*** Material for this task ***

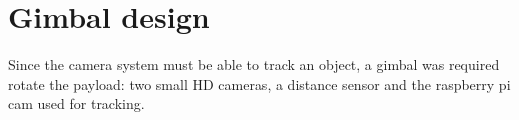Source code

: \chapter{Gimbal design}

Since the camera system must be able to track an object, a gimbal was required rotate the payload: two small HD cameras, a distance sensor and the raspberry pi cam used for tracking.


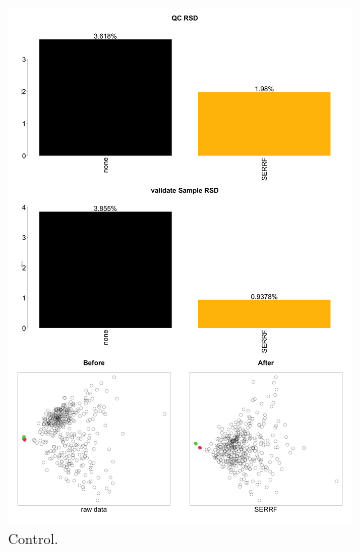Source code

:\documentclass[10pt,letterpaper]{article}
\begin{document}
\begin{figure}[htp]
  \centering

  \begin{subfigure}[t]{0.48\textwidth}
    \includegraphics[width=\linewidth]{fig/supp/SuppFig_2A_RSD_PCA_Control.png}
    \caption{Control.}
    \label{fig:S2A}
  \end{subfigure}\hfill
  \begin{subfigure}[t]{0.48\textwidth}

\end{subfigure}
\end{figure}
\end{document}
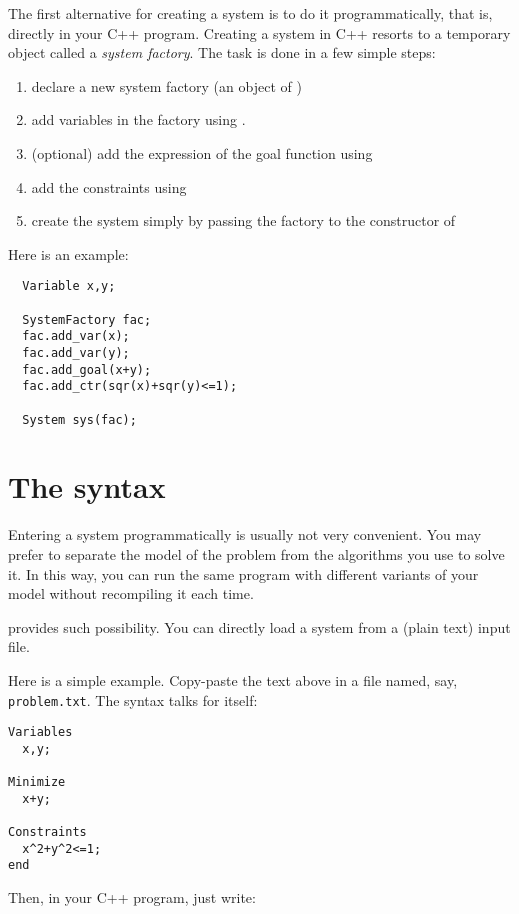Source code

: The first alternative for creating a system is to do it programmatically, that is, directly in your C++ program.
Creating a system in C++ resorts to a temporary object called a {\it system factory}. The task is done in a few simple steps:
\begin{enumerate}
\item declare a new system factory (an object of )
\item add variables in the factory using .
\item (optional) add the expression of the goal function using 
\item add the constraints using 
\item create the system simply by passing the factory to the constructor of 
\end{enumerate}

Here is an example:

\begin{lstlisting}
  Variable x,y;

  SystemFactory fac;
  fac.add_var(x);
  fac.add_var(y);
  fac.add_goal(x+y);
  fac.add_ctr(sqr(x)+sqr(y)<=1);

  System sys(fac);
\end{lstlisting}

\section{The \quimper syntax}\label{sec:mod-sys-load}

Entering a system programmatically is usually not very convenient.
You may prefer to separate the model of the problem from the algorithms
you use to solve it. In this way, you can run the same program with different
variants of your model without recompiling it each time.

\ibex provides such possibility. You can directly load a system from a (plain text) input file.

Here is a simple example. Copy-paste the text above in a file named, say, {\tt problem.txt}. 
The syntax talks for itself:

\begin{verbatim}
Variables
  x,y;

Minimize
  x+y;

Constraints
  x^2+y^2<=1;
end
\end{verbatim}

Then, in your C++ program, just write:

***
*** Material for this task ***

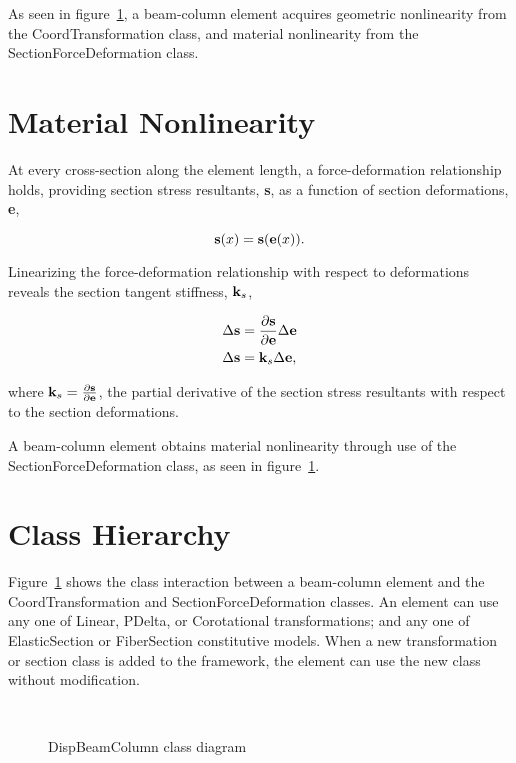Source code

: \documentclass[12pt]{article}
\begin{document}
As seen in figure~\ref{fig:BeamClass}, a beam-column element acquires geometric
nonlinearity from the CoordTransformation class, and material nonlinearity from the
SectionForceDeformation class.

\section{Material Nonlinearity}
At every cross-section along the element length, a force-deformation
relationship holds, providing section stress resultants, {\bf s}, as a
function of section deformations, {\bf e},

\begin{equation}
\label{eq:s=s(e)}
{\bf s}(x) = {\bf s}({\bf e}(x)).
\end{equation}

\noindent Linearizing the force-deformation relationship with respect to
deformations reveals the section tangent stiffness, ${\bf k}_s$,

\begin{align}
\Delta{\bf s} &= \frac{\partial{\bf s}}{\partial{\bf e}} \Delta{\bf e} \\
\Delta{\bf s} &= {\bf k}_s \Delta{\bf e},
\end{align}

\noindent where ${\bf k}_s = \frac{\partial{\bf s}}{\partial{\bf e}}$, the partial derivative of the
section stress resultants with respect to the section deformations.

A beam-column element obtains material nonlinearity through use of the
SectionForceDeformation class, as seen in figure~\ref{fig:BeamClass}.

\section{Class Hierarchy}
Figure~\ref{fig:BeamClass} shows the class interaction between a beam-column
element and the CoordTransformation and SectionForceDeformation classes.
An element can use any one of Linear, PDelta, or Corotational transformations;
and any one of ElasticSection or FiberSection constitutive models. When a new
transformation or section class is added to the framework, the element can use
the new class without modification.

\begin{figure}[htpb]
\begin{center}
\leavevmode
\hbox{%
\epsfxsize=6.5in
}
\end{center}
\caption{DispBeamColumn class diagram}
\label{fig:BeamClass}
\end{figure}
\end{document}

***
*** Material for this task ***

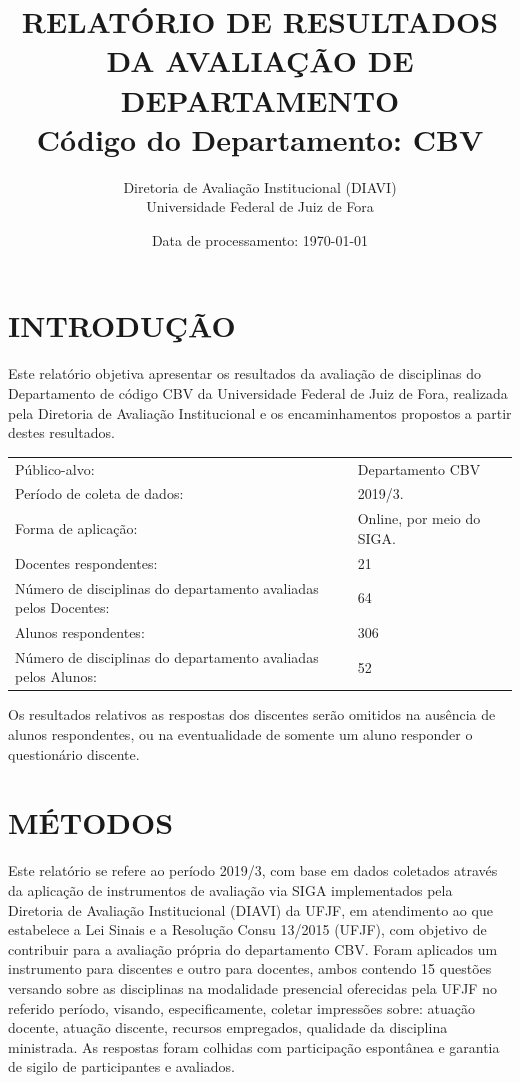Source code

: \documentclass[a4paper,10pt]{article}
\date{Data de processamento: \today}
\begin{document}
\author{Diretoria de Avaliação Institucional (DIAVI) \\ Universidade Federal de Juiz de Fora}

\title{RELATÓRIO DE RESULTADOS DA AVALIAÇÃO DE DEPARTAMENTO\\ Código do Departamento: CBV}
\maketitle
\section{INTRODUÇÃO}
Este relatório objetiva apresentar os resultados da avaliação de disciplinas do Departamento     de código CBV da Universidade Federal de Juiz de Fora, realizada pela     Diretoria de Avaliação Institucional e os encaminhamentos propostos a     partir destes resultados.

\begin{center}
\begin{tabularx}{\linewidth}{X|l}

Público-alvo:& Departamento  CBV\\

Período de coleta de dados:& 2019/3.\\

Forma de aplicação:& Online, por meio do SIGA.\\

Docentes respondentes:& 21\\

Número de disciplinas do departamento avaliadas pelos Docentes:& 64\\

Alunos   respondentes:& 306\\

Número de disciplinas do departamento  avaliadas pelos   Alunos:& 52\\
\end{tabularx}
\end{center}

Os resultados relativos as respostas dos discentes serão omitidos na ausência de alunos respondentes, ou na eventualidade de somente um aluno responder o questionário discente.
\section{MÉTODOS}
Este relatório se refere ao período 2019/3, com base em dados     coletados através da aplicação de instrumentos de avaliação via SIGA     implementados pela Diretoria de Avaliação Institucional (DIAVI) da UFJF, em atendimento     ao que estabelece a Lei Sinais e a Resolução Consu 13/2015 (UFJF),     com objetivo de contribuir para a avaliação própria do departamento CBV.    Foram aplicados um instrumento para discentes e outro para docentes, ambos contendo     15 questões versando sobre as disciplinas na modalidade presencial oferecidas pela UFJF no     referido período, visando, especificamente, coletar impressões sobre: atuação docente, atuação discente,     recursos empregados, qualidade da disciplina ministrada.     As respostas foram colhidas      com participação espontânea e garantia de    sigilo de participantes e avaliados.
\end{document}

***

What the exercise asks: Note every line of the entries in which "file" appears, and copy it down.

Solution to this task:
\ibex provides such possibility. You can directly load a system from a (plain text) input file.
Here is a simple example. Copy-paste the text above in a file named, say, {\tt problem.txt}. 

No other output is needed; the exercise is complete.